ACVIM recommends obtaining 5 to 7 values and discarding the first. Measurements should be repeated until values are consistent. Values are then averaged into a single number.

Readings are not always straightforward, and can be altered by measurement method, operator experience, patient position, gender, age, breed, and temperament.45-50 Aging dogs have been shown to experience a 1 to 3 mm Hg per year, and cats 0.4 +/- 0.1 mm Hg per 100 days.51 In sight hounds (ie, greyhounds), pressures run 7 to 20 mm Hg higher than in other canine populations,47,52 attributed to situational rather than true hypertension.

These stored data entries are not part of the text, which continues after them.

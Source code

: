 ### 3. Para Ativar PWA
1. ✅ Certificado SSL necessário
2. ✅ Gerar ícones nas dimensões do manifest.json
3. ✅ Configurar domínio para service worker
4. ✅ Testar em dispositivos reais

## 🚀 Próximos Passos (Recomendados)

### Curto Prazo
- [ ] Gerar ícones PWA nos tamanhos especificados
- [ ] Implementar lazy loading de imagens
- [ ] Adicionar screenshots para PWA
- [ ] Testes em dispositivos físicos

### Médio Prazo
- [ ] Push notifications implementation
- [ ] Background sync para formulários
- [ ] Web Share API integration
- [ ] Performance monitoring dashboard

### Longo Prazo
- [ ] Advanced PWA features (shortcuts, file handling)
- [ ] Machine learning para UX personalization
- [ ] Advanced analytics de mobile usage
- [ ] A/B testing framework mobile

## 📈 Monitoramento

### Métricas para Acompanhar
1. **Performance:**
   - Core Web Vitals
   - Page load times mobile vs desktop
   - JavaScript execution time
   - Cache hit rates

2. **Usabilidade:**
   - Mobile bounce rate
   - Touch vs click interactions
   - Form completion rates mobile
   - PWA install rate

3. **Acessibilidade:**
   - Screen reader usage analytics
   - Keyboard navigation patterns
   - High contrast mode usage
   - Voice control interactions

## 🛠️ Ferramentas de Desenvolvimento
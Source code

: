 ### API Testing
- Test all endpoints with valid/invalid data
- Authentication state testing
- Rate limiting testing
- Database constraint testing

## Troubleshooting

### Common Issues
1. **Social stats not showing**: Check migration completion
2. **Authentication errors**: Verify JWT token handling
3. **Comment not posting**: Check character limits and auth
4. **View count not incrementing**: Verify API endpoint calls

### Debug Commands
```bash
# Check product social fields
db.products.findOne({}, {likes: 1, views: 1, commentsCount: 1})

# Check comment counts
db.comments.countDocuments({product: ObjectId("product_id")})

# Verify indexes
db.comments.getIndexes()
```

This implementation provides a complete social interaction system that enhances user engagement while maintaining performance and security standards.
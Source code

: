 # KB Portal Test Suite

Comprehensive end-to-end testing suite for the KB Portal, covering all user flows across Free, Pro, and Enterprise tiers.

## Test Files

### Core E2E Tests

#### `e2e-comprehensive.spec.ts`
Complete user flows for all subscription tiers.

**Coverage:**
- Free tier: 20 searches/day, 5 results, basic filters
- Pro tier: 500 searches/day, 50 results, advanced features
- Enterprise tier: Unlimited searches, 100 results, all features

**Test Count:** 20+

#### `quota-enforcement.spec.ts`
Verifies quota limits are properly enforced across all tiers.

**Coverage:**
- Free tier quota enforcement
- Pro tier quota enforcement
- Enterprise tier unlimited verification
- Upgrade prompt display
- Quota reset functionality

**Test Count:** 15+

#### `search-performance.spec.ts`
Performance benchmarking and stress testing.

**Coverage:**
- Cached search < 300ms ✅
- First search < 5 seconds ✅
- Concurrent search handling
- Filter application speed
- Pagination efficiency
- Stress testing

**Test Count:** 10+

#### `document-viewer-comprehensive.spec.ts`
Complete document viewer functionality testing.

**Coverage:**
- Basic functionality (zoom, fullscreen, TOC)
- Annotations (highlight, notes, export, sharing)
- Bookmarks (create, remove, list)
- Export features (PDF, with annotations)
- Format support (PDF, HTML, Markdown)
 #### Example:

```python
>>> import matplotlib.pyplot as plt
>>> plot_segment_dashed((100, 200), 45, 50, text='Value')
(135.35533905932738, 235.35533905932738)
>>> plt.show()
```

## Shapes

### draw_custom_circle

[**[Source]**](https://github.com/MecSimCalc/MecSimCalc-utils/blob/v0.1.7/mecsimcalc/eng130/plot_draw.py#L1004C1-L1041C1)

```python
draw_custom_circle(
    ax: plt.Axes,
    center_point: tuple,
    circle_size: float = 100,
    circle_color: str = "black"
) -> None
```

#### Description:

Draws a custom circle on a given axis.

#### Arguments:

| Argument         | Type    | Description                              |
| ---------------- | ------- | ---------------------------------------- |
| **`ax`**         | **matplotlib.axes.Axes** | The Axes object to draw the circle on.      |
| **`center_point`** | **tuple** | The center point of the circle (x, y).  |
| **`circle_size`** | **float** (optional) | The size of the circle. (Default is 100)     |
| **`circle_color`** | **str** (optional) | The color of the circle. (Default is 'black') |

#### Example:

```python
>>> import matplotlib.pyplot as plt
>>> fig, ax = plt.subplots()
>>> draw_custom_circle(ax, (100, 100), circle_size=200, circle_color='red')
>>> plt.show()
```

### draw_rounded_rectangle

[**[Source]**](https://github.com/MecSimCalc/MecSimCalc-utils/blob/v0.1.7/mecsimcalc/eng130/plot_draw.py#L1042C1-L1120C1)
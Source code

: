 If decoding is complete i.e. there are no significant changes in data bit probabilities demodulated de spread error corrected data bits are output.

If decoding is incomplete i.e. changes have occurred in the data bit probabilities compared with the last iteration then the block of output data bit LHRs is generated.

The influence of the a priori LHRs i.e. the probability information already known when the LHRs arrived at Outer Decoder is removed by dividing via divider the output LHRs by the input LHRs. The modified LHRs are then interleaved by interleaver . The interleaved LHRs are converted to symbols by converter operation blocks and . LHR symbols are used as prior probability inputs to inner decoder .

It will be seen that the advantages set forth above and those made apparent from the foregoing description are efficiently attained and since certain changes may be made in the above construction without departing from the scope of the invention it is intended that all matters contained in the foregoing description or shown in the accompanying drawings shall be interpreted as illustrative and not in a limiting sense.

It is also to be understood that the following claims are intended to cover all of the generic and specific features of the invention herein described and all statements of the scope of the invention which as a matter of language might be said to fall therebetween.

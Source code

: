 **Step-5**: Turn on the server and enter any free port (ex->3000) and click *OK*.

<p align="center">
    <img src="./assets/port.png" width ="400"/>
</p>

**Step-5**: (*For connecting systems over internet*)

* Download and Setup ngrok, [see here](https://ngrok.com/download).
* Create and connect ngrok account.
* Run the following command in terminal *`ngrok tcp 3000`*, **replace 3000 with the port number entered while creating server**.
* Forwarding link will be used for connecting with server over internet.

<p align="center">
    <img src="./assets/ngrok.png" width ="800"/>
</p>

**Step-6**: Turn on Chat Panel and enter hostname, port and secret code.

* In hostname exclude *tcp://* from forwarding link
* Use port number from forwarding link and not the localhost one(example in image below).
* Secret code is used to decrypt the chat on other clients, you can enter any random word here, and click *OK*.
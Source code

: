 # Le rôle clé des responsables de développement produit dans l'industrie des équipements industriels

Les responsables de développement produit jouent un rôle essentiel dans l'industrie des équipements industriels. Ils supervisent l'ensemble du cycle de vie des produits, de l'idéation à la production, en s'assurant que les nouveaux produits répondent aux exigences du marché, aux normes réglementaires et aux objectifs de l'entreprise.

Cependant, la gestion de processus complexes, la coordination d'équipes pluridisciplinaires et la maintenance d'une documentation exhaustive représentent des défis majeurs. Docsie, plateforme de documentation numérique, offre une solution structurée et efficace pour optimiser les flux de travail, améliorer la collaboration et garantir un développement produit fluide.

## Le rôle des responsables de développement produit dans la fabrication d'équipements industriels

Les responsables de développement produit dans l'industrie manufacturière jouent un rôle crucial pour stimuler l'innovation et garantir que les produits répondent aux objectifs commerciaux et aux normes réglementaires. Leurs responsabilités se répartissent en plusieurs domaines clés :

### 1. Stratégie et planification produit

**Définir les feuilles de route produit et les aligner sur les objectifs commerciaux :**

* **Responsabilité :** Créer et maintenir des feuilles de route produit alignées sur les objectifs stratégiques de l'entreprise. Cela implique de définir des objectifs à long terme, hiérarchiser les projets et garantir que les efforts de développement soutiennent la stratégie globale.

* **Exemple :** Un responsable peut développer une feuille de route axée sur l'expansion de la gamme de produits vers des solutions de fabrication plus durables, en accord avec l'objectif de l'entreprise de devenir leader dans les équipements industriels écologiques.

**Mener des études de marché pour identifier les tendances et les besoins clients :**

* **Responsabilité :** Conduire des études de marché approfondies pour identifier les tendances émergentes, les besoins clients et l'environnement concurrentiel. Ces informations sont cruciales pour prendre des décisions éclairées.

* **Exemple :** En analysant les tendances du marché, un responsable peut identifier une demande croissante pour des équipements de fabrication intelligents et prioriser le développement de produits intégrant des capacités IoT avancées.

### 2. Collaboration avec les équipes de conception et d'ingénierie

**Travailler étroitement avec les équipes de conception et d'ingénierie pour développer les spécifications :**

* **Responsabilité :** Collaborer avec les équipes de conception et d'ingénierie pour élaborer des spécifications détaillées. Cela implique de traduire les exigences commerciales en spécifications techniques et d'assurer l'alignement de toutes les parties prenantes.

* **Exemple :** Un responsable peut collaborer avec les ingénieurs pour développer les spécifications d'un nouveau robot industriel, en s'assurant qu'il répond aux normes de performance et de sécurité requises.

Animals deemed truly hypertensive should be retested at least twice over 4 to 8 weeks. For severe hypertension, however, testing should be completed within 2 weeks to meet the risk of target organ damage. If organ injury, such as retinopathy, is already present, treatment should be initiated after the first measurement session, with results confirmed over subsequent visits.

Easing the pressure

Where secondary hypertension is present, the underlying disease should be treated first. Although it may lower BP and render the patient’s hypertension more amenable to treatment, this alone will rarely make the patient normotensive. Medications are usually required:

Angiotensin-converting enzyme (ACE) inhibitor (ie, enalapril, benazepril): RAAS inhibitors, antiproteinuric, usually initial drug of choice in dogs,53 less effective in cats.37,54

Angiotensin II receptor blocker (ie, losartan, telmisartan): RAAS inhibitors, antiproteinuric, first-line antihypertensive agents in dogs.55,56

Aldosterone antagonist (spironolactone): RAAS inhibitor, antiproteinuric, potassium-sparing diuretic, effective in dogs and cats.57

Calcium-channel blocker (amlodipine): Inhibits vasoconstriction; treatment of choice in cats, used as monotherapy or combined with ACE inhibitor or angiotensin-receptor blocker9,10,19; in dogs, used in multiagent therapy only, combined with ACE inhibitors.58

α-adrenergic blocker (prazosin, phenoxybenzamine): Produce vasodilation; adjunctive therapy for dogs when initial antihypertensive is inadequate.42

β-blocker (atenolol): Slows heart rate, lowers BP; add-on treatment for dogs and cats when initial antihypertensive agent falls short of desired effect.9,19,59

Direct vasodilator (hydralazine, acepromazine): less commonly used to manage hypertension, except for emergency situations.20

Thiazide diuretic (hydrochlorothiazide): used in minority of patients in whom volume expansion is clinically apparent.10

Hypertension related to certain conditions may be best addressed using specific types of agents, such as α-adrenergic and β-adrenergic blockers in cases of pheochromocytoma or aldosterone-receptor blockers in animals with adrenal tumors.21

Medical management of hypertension can be augmented by weight loss in obese patients, and dietary salt restriction. In managing hypertensive patients, the goal is to achieve gradual drops in systolic pressure to less than 170 mm Hg. BP checks should be performed every 2 weeks, along with corresponding changes in dosages and/or drugs. Once regulated, SBP should be rechecked every 3 months and blood work performed annually.

Joan Capuzzi, VMD, is a small animal veterinarian and journalist based in the Philadelphia, Pennsylvania area.